Capital expenditure for the half year amounted to some GBP1.1
million, more than covered by profits before depreciation of GBP2.3
million. Major items comprised the initial land and building costs
of the extension in Gibraltar, the cost of our second and updated
compact treatment unit and another barge in Rotterdam. Group cash
balances as at 30 June were a healthy GBP6.7 million, up from
GBP5.7 million at 31 December 2010.
Dividend
Your Directors announced our intended dividend policy at the
time of the ISD acquisition in December 2010. Accordingly, your
Directors are sufficiently confident in the earnings and cash flow
that the Group will generate this year to declare an interim
dividend of 0.5p per share (2010 nil), payable to shareholders on
20 October 2011 with a record date of 30 September 2011 and an ex
dividend date of 28 September 2011. This compares with the final
dividend of 0.7p declared and paid in July 2011 relating to profits
for 2010. Note that neither the 0.5p dividend payable in October
2011, nor the 0.7p dividend declared and paid in July 2011 have
been accounted for as at 30 June 2011, in line with IFRS.
Operations
Rotterdam (NISD)
NISD, our key volume operation based in Rotterdam, the leading
port in Europe, started strongly in the first quarter, but due to a
general slow down in the shipping industry has shown some weakness
in the second quarter. Year on year volumes were down 9% partly due
to winning a large one off contract in 2010. However, net profit
remained solid compared to 2010 and on the same basis gross margin
was slightly improved after being adjusted on a like for like
basis.
Seasonally the second half typically shows a rise in volumes
compared to the first half and we anticipate that this trend will
continue for 2011.
Gibraltar (NPRF)
The accident in Gibraltar was a set back for our operations in
that region; however, the local management team has taken action to
mitigate losses whilst the full treatment plant is out of action.

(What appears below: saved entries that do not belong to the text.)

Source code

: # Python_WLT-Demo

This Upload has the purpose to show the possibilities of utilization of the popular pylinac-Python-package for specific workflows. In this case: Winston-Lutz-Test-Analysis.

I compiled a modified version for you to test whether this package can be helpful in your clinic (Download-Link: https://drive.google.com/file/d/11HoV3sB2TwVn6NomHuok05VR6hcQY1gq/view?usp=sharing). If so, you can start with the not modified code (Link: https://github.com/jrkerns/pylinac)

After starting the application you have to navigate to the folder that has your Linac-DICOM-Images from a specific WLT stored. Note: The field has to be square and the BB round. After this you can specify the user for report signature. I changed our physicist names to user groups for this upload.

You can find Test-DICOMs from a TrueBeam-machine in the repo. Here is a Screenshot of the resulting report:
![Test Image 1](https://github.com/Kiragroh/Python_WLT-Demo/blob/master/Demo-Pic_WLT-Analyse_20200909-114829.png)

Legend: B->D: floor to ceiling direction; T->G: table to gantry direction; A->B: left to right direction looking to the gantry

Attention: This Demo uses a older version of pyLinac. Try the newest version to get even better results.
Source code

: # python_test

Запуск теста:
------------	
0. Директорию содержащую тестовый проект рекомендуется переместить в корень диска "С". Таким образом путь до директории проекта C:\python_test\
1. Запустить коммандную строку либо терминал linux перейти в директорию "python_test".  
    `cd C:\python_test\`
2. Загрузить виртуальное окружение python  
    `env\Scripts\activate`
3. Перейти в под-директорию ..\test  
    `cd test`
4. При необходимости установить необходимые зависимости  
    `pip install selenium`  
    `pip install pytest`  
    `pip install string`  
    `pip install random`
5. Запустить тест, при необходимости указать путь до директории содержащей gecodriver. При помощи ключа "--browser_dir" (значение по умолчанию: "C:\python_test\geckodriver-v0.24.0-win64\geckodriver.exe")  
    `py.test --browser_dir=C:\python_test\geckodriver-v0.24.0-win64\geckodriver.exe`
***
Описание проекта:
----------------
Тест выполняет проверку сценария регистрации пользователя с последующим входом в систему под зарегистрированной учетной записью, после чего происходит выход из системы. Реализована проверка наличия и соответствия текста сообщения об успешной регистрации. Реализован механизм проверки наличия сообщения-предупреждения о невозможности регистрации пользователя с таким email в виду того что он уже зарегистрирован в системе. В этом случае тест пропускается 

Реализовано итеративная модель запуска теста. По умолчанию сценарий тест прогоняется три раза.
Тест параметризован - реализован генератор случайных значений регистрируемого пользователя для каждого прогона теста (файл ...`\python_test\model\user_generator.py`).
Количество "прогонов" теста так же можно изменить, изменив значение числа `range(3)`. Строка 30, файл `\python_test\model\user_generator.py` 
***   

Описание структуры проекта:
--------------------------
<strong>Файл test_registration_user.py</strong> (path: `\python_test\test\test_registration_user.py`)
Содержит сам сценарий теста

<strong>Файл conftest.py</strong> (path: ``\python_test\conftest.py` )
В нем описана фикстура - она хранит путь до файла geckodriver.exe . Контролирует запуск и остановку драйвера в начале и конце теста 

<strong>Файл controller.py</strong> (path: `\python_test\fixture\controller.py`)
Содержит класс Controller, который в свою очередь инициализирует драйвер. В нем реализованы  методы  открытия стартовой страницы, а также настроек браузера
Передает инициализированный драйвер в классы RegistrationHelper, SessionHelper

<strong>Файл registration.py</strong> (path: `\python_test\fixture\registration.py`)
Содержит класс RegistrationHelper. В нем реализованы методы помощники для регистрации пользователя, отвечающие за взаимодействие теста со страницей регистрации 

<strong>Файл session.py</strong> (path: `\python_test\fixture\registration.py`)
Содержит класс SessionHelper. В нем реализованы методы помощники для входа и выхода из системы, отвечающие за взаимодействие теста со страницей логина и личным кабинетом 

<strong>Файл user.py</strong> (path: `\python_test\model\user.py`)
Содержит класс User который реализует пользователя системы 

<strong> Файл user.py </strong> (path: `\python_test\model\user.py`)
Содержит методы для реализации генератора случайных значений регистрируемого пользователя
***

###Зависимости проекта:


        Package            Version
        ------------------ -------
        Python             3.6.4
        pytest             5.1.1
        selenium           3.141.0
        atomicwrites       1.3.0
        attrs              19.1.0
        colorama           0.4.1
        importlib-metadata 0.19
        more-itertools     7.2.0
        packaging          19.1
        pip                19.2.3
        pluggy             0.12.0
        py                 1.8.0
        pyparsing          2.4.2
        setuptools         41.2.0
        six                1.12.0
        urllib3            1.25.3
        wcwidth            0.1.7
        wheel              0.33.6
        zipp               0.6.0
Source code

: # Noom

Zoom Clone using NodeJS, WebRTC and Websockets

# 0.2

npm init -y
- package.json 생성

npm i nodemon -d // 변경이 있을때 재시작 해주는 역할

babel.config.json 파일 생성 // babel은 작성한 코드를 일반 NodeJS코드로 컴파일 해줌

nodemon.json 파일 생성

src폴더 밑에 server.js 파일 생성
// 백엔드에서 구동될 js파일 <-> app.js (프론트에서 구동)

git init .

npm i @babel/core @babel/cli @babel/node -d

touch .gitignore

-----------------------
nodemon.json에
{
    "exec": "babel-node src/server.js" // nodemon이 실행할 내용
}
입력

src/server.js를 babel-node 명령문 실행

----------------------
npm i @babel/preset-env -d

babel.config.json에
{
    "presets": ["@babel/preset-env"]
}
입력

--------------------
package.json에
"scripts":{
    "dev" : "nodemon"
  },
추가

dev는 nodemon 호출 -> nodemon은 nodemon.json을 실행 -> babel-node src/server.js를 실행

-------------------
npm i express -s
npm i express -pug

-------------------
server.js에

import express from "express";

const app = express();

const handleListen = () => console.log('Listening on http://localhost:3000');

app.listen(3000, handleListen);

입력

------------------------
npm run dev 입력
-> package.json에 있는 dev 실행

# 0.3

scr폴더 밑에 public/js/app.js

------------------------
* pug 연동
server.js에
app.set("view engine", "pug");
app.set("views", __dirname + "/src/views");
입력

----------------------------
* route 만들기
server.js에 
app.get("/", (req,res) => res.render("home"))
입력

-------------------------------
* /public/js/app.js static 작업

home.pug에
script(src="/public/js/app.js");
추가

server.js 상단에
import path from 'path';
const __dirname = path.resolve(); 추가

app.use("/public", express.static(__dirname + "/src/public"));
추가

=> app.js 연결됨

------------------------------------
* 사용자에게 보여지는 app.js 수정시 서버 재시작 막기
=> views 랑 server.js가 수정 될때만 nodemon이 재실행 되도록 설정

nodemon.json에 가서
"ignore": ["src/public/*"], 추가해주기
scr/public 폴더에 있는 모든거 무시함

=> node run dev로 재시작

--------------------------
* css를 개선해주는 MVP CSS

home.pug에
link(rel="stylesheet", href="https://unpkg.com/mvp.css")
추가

Our contingency plans have ensured that we continue to provide our
maritime customers with waste collection and disposal services.
This has meant that we have been able to maintain volumes
comparable to those of 2010, although profitability is reduced as
we sub-contract treatment to a third party. The current focus is on
working with our insurers and Government agencies to enable us to
organise repairs to our storage tanks and re-commission the process
plant, which was undamaged.
The unfortunate accident has not prevented us from continuing
our strategy to develop a hub and spoke operation to service other
ports in South West Europe, primarily in the Mediterranean Region,
for the collection and treatment of hydrocarbon contaminated water.
The development of our business strategy to handle shipments of
waste oil that was initiated in 2010 has continued into 2011 with
transhipments from our Rotterdam operation into Gibraltar for
reprocessing in the first half. There are further developments on
service and operational expansion that we hope to report in due
course.
Norway and Offshore
Nature Oil and Gas (NOG) is the new division incorporating our
Norwegian assets reflecting the importance we place on the growth
of these activities. Our commitment to the development of offshore
treatment units has enabled us to achieve technical leadership with
our CTUs (Compact Treatment Units). The Norwegian team won a
significant North Sea contract recently to supply a major
International oil contractor with a unit, now successfully and
profitably completed, with two more likely before the end of the
year. Management attention has also been focused on a new sales and
business plan to target the global oil and gas offshore markets
based on solutions using our CTU know-how. As a result we were able
to announce recently the award of an important contract to provide
one of the leading oil companies with a CTU to operate on their
FPSO (Floating Production, Storage and Offloading vessel) working
offshore in Brazilian waters.
Our 40% share of SART, the Stavanger oil services port treatment
facility, had an excellent first half far exceeding budget as a
result of improved volume sales. This performance resulted in NOG
receiving an order for further treatment modules to be delivered
before the year end, in order to expand capacity at SART.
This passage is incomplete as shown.